[Stored data]
--

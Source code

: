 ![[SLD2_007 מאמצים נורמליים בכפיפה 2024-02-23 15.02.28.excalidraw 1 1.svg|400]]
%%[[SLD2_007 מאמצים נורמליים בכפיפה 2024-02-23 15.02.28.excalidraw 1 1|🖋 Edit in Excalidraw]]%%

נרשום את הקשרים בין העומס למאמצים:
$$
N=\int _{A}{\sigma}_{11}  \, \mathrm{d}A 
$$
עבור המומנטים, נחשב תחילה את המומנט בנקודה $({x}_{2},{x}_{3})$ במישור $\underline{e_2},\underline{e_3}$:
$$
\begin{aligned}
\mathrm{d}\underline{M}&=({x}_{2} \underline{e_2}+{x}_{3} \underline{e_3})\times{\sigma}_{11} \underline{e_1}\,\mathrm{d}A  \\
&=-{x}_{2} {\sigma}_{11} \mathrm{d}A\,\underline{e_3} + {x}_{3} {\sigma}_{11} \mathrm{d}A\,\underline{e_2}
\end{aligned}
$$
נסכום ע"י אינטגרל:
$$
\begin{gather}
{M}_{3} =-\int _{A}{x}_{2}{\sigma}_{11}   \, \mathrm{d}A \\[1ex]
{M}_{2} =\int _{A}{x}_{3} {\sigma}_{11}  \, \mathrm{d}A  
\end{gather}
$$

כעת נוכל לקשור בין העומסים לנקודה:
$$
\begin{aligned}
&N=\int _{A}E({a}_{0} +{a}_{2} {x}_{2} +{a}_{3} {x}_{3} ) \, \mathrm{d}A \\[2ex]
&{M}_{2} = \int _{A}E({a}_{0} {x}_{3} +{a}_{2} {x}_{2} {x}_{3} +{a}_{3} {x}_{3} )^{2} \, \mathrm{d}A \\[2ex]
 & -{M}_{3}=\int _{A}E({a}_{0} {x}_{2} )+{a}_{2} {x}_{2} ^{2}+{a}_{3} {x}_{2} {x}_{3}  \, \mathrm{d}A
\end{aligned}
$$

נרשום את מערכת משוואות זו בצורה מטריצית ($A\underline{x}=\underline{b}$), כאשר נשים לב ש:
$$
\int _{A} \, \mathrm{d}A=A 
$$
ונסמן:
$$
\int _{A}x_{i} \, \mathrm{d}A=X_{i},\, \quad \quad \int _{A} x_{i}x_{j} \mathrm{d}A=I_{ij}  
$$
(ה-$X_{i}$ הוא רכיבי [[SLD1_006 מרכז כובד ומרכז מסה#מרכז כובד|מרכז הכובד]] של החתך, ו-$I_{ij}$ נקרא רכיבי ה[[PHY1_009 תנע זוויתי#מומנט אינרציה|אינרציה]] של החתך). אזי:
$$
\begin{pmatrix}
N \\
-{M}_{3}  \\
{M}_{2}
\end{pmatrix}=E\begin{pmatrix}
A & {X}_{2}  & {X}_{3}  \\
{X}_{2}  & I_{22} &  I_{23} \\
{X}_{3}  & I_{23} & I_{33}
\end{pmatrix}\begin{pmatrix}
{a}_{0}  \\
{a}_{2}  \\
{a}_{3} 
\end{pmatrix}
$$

--

DIRECTIONS: Repeat the entries above verbatim.

SOLUTION TO THE PROBLEM:
Source code

: ![[SLD2_007 מאמצים נורמליים בכפיפה 2024-02-23 15.02.28.excalidraw 1 1.svg|400]]
%%[[SLD2_007 מאמצים נורמליים בכפיפה 2024-02-23 15.02.28.excalidraw 1 1|🖋 Edit in Excalidraw]]%%

נרשום את הקשרים בין העומס למאמצים:
$$
N=\int _{A}{\sigma}_{11}  \, \mathrm{d}A 
$$
עבור המומנטים, נחשב תחילה את המומנט בנקודה $({x}_{2},{x}_{3})$ במישור $\underline{e_2},\underline{e_3}$:
$$
\begin{aligned}
\mathrm{d}\underline{M}&=({x}_{2} \underline{e_2}+{x}_{3} \underline{e_3})\times{\sigma}_{11} \underline{e_1}\,\mathrm{d}A  \\
&=-{x}_{2} {\sigma}_{11} \mathrm{d}A\,\underline{e_3} + {x}_{3} {\sigma}_{11} \mathrm{d}A\,\underline{e_2}
\end{aligned}
$$
נסכום ע"י אינטגרל:
$$
\begin{gather}
{M}_{3} =-\int _{A}{x}_{2}{\sigma}_{11}   \, \mathrm{d}A \\[1ex]
{M}_{2} =\int _{A}{x}_{3} {\sigma}_{11}  \, \mathrm{d}A  
\end{gather}
$$

כעת נוכל לקשור בין העומסים לנקודה:
$$
\begin{aligned}
&N=\int _{A}E({a}_{0} +{a}_{2} {x}_{2} +{a}_{3} {x}_{3} ) \, \mathrm{d}A \\[2ex]
&{M}_{2} = \int _{A}E({a}_{0} {x}_{3} +{a}_{2} {x}_{2} {x}_{3} +{a}_{3} {x}_{3} )^{2} \, \mathrm{d}A \\[2ex]
 & -{M}_{3}=\int _{A}E({a}_{0} {x}_{2} )+{a}_{2} {x}_{2} ^{2}+{a}_{3} {x}_{2} {x}_{3}  \, \mathrm{d}A
\end{aligned}
$$

נרשום את מערכת משוואות זו בצורה מטריצית ($A\underline{x}=\underline{b}$), כאשר נשים לב ש:
$$
\int _{A} \, \mathrm{d}A=A 
$$
ונסמן:
$$
\int _{A}x_{i} \, \mathrm{d}A=X_{i},\, \quad \quad \int _{A} x_{i}x_{j} \mathrm{d}A=I_{ij}  
$$
(ה-$X_{i}$ הוא רכיבי [[SLD1_006 מרכז כובד ומרכז מסה#מרכז כובד|מרכז הכובד]] של החתך, ו-$I_{ij}$ נקרא רכיבי ה[[PHY1_009 תנע זוויתי#מומנט אינרציה|אינרציה]] של החתך). אזי:
$$
\begin{pmatrix}
N \\
-{M}_{3}  \\
{M}_{2}
\end{pmatrix}=E\begin{pmatrix}
A & {X}_{2}  & {X}_{3}  \\
{X}_{2}  & I_{22} &  I_{23} \\
{X}_{3}  & I_{23} & I_{33}
\end{pmatrix}\begin{pmatrix}
{a}_{0}  \\
{a}_{2}  \\
{a}_{3} 
\end{pmatrix}
$$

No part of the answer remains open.